Activity:
Your reply should be a single number, the count of lines in the records that contain the string "saved".
*** Block opens ***
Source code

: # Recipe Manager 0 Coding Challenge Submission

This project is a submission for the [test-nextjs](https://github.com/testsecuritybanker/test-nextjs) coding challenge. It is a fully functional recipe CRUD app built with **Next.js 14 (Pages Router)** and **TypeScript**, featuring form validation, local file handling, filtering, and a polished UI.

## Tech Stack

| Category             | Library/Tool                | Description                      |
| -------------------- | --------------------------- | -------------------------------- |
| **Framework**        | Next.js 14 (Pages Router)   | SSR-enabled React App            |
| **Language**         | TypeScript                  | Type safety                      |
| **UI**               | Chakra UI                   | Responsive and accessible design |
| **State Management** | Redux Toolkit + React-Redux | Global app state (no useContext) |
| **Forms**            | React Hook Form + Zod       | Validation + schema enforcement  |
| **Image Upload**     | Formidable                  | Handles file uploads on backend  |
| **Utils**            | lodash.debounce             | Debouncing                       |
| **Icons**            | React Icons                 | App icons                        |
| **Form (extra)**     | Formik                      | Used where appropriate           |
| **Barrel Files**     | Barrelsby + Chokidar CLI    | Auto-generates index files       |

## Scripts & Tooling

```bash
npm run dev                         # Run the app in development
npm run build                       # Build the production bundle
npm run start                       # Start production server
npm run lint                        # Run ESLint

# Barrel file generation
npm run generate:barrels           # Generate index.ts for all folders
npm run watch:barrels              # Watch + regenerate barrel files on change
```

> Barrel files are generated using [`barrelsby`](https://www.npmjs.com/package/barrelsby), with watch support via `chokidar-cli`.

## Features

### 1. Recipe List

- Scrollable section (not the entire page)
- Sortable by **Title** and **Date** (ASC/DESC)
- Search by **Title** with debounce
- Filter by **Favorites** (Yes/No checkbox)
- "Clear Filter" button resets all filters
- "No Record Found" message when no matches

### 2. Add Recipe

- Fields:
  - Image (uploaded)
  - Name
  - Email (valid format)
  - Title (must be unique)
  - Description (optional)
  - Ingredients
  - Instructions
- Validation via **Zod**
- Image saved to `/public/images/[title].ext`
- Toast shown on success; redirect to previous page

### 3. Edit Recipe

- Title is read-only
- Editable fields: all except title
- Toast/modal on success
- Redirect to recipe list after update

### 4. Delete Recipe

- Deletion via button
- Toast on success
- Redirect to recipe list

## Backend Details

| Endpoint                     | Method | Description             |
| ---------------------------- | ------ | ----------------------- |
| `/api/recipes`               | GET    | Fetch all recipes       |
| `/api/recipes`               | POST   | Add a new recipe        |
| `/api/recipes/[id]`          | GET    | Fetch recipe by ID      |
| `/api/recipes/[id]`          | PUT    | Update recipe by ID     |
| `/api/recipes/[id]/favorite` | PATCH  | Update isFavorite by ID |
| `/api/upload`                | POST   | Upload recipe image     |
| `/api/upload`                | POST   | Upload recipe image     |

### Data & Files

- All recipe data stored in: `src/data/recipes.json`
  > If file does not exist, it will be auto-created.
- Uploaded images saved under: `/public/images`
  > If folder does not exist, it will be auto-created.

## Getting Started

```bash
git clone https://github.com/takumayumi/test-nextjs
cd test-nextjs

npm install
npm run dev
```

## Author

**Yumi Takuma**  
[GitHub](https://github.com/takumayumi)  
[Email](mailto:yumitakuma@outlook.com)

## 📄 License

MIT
*** Block closes ***
Solution to this problem:
2